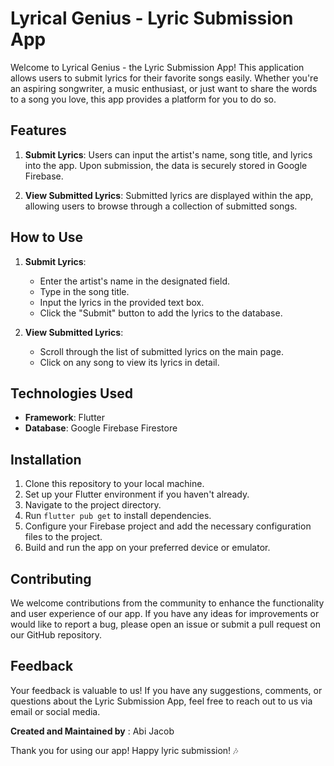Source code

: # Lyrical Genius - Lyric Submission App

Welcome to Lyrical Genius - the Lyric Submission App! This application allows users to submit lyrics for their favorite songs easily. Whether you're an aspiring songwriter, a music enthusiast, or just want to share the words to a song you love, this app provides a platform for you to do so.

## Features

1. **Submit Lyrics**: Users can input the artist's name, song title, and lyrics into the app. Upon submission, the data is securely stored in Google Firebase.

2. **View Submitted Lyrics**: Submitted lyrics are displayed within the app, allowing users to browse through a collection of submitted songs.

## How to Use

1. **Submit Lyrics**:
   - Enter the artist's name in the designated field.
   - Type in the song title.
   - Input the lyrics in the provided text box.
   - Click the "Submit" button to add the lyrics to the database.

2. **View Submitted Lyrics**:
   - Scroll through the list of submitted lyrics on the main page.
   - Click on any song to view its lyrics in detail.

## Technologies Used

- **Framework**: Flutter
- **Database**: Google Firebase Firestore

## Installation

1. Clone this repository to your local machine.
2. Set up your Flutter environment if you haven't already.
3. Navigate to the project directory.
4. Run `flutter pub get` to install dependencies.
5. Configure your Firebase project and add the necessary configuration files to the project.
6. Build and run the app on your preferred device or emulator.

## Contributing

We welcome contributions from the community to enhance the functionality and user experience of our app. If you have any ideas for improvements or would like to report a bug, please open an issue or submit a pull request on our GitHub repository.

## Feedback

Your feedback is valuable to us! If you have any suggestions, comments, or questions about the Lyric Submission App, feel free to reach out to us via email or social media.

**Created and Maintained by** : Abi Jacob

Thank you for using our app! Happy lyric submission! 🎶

---

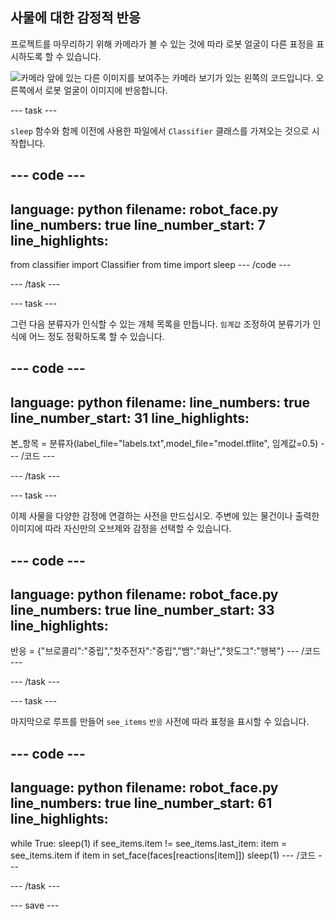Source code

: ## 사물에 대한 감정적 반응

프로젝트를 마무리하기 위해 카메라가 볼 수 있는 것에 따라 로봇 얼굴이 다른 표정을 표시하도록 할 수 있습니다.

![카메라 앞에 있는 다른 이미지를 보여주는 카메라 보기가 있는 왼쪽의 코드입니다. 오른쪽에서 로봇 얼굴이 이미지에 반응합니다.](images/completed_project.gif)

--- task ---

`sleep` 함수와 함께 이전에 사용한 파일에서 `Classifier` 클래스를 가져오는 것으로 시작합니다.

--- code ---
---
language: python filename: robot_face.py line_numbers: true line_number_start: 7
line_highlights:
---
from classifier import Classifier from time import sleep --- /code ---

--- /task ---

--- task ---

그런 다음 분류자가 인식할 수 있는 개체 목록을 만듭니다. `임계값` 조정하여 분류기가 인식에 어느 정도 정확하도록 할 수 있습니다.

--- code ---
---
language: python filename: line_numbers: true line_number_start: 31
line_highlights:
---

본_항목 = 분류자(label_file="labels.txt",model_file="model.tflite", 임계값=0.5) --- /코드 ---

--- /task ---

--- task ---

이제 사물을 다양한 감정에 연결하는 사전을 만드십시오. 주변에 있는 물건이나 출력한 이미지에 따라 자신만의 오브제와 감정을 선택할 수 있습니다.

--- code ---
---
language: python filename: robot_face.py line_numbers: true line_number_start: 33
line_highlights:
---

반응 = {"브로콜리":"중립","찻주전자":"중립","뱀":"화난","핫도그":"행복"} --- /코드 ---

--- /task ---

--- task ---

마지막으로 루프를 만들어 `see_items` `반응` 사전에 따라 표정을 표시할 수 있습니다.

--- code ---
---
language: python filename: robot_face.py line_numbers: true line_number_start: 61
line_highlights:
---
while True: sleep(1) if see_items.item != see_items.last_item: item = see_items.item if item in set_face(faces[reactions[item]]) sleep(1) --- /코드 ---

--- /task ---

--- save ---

* * *

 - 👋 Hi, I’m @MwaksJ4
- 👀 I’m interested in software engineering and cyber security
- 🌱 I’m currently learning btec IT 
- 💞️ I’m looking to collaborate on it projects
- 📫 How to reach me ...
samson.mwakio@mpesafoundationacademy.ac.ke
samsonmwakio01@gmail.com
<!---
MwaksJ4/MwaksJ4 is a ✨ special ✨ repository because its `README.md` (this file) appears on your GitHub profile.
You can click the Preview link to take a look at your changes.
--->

» **Task directions**: Above are the records; print exactly the lines from the line with "## Contributing" to the line with "Thank you for", including both, and nothing else.

» **Answer space**:
## Contributing

We welcome contributions from the community to enhance the functionality and user experience of our app. If you have any ideas for improvements or would like to report a bug, please open an issue or submit a pull request on our GitHub repository.

## Feedback

Your feedback is valuable to us! If you have any suggestions, comments, or questions about the Lyric Submission App, feel free to reach out to us via email or social media.

**Created and Maintained by** : Abi Jacob

Thank you for using our app! Happy lyric submission! 🎶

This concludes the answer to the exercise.